When a terrorist organization becomes an 'armed insurgency'

An organization that regularly uses suicide attacks against innocent civilians has been designated an "armed insurgency" by the White House.

The Afghanistan Taliban has sent dozens of suicide bombers and attackers to hit soft targets in Afghanistan, but the administration says it's OK to negotiate with them because they're not terrorists.

This pretzel logic was dispensed by deputy press secretary Eric Schultz, who was responding to a question about the proposed exchange of a Japanese civilian prisoner and a Jordanian pilot for an Iraqi woman convicted of terrorism in Jordan.  Isn't that the same as us exchanging five Taliban commanders for deserter Bowe Bergdahl?

Not at all, said Schultz.

Wall Street Journal:

“Our policy is that we don’t pay ransom, that we don’t give concessions to terrorist organizations,” White House spokesman Eric Schultz said Wednesday. “This is a longstanding policy that predates this administration and it’s also one that we communicated to our friends and allies across the world,” he added.

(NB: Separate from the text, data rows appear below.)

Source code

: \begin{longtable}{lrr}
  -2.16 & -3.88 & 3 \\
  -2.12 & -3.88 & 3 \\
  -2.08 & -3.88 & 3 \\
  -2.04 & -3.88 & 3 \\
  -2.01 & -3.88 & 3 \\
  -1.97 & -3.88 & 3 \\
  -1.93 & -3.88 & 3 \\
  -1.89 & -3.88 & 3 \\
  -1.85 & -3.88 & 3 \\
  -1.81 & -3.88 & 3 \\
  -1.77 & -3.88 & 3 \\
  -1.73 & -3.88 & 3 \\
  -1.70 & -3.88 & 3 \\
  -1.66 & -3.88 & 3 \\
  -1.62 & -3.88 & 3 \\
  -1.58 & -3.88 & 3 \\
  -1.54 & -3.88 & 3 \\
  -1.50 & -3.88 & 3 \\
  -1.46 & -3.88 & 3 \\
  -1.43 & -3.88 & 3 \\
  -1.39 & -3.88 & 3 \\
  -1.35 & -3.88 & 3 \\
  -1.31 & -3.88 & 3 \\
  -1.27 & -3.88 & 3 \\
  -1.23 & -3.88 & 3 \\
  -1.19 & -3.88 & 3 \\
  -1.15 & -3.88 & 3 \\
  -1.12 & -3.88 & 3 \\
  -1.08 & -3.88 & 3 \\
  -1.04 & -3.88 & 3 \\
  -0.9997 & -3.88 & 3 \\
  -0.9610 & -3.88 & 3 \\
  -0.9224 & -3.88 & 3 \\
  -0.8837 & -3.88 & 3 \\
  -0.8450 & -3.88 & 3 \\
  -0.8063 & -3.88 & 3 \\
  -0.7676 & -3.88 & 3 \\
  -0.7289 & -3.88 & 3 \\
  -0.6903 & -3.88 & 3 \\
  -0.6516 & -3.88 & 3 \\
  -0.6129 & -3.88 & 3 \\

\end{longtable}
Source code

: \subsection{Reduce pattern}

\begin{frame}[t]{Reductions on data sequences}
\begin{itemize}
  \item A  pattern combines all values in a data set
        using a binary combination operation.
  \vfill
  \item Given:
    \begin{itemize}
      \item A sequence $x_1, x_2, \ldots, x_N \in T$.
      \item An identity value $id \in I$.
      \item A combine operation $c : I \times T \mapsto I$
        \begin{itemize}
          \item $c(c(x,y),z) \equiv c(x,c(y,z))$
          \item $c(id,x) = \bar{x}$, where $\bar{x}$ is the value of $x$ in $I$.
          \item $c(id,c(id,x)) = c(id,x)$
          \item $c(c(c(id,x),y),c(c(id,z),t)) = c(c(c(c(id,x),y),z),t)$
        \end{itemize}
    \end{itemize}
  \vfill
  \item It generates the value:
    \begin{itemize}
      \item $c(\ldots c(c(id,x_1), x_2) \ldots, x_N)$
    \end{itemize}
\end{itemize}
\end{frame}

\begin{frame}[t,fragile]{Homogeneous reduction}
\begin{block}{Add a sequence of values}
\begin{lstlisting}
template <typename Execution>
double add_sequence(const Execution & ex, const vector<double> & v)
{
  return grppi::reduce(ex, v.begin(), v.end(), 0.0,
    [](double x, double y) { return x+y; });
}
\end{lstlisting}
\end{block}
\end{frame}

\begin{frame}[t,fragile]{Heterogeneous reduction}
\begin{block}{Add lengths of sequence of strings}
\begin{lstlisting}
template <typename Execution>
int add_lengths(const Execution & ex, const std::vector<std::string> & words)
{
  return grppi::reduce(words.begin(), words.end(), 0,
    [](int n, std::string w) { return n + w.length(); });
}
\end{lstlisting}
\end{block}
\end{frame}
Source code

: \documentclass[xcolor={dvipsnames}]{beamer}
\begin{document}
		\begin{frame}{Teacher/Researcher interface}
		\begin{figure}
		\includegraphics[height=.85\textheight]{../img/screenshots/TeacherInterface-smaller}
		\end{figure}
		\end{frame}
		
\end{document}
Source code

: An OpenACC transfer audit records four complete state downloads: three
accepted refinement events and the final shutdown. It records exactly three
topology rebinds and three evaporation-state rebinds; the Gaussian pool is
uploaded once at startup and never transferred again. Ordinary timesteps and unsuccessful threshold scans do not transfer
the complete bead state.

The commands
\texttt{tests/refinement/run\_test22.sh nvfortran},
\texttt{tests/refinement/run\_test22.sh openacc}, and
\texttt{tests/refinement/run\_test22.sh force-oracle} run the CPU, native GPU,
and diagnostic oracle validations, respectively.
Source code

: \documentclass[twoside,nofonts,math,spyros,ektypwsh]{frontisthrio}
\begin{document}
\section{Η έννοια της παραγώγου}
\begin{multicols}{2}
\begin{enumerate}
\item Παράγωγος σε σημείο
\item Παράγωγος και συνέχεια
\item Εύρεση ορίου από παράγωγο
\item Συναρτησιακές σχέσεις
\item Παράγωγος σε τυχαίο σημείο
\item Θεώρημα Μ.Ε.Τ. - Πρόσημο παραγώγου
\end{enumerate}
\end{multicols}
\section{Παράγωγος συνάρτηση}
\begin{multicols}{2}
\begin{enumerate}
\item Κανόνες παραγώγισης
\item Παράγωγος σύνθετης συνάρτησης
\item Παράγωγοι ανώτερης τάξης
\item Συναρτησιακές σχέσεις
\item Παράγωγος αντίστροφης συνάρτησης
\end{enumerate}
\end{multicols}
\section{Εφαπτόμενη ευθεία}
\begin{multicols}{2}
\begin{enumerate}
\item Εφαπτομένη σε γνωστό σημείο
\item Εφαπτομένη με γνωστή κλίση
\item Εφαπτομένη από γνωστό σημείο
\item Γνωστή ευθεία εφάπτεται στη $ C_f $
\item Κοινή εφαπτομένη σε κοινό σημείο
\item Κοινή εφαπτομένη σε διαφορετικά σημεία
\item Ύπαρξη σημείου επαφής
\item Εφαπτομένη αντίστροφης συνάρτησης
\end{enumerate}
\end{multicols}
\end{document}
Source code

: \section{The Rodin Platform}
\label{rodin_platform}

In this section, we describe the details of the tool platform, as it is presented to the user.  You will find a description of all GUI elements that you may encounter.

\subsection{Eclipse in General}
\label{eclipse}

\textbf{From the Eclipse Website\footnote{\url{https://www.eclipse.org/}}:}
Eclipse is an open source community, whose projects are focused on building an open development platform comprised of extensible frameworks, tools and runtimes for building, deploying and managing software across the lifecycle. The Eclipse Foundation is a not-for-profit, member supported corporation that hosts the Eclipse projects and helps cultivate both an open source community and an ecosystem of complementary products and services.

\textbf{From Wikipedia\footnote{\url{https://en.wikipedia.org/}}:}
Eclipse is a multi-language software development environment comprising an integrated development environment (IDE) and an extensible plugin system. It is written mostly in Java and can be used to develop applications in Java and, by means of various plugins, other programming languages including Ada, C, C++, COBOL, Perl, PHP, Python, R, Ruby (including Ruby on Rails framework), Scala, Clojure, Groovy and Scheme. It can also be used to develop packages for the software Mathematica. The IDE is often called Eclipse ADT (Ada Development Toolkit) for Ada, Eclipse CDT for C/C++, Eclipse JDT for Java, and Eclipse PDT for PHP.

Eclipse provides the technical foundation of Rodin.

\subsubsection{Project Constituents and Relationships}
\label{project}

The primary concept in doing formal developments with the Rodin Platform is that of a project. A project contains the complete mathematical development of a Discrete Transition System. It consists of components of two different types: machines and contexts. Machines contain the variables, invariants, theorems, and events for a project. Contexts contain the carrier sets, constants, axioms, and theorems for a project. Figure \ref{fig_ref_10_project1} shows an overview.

But the U.S. engaged in a similar prisoner swap with Afghanistan’s Taliban last year, releasing several Guantanamo Bay prisoners in exchange for the freedom of U.S. Army Sgt. Bowe Bergdahl. Mr. Bergdahl had been held by the Taliban as a prisoner since 2009 until his release last year as part of a prisoner swap.

The White House said the situation was different because Islamic State, also known as ISIS or ISIL, is a terrorist group operating in Syria and Iraq while the Taliban is not, in the administration’s thinking.

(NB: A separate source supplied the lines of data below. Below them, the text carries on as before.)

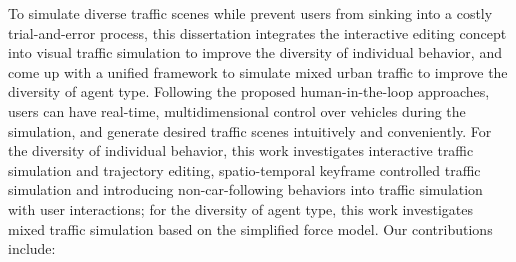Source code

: To simulate diverse traffic scenes while prevent users from sinking into a costly trial-and-error process, this dissertation integrates the interactive editing concept into visual traffic simulation to improve the diversity of individual behavior, and come up with a unified framework to simulate mixed urban traffic to improve the diversity of agent type. Following the proposed human-in-the-loop approaches, users can have real-time, multidimensional control over vehicles during the simulation, and generate desired traffic scenes intuitively and conveniently. For the diversity of individual behavior, this work investigates interactive traffic simulation and trajectory editing, spatio-temporal keyframe controlled traffic simulation and introducing non-car-following behaviors into traffic simulation with user interactions; for the diversity of agent type, this work investigates mixed traffic simulation based on the simplified force model. Our contributions include:  


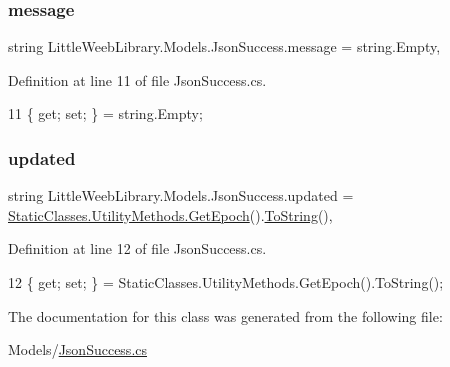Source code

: \subsubsection{\texorpdfstring{message}{message}}
{\footnotesize\ttfamily string Little\+Weeb\+Library.\+Models.\+Json\+Success.\+message = string.\+Empty\hspace{0.3cm}{\ttfamily [get]}, {\ttfamily [set]}}



Definition at line 11 of file Json\+Success.\+cs.


\begin{DoxyCode}
11 \{ \textcolor{keyword}{get}; \textcolor{keyword}{set}; \} = \textcolor{keywordtype}{string}.Empty;
\end{DoxyCode}
\mbox{\label{class_little_weeb_library_1_1_models_1_1_json_success_a486c79938bb53ac4092683da49a07a18}} 
\subsubsection{\texorpdfstring{updated}{updated}}
{\footnotesize\ttfamily string Little\+Weeb\+Library.\+Models.\+Json\+Success.\+updated = \mbox{\hyperlink{class_little_weeb_library_1_1_static_classes_1_1_utility_methods_a12336d9e64983ddabaad8950486fafb2}{Static\+Classes.\+Utility\+Methods.\+Get\+Epoch}}().\mbox{\hyperlink{class_little_weeb_library_1_1_models_1_1_json_success_abd0bbcc176b7accbefc425a70816b12a}{To\+String}}()\hspace{0.3cm}{\ttfamily [get]}, {\ttfamily [set]}}



Definition at line 12 of file Json\+Success.\+cs.


\begin{DoxyCode}
12 \{ \textcolor{keyword}{get}; \textcolor{keyword}{set}; \} = StaticClasses.UtilityMethods.GetEpoch().ToString();
\end{DoxyCode}


The documentation for this class was generated from the following file\+:\begin{DoxyCompactItemize}
\item 
Models/\mbox{\hyperlink{_json_success_8cs}{Json\+Success.\+cs}}\end{DoxyCompactItemize}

“The Taliban is an armed insurgency, ISIL is a terrorist group. We don’t make concessions to terrorist groups,” Mr. Schultz said.

Asked directly if the White House considered the Taliban a terrorist group, Mr. Schultz repeated the line that they are an armed insurgency and said that the swap for Mr. Bergdahl was part of the “winding down of the war in Afghanistan.”

The Taliban was the ruling government of Afghanistan before being ousted by U.S. forces in late 2001 over the government’s refusal to hand over members of al Qaeda who were believed to be complicit in the Sept. 11, 2001 attacks on New York and Washington, D.C.

Since then, the Taliban has emerged as an insurgent force with bases of power in parts of Afghanistan and Pakistan that continues to attack U.S. forces, Afghan government forces and civilians in both countries. In December, Taliban militants staged an attack on a school in Peshawar, Pakistan, where 145 people were killed, mostly children.

The United States does not list the Taliban on the Foreign Terrorist Organization list run by the State Department, but it has listed the group on a separate Specially Designated Global Terrorist list since 2002. And the National Counterterrorism Center lists the “Taliban Presence in Afghanistan” on a map of global terrorism presences.

The administration is scrambling to differentiate the Taliban from IS because the army is apparently ready to charge Bergdahl with desertion, and giving away five terrorist commanders for a deserter is "bad optics" for the White House.  Besides, the administration would still like to cut a deal with the "good" Taliban to bring them into the Afghan government in a power-sharing arrangement.  If they were to refer to the Taliban as "terrorists," it would look like an even worse idea than it already is.

There's no doubt that in diplomacy, exactitude in language is an absolute necessity.  But this constant parsing of words from the White House about the terrorism issue is bizarre and unprecedented and not done to further our understanding of the threat, but rather to obscure it.  It is motivated not by diplomacy, but by domestic politics.

The next bunch of Taliban terrorists who shoot up a school can relax.  Your cause has been legitimized by the White House when they refer to you as an "armed insurgency."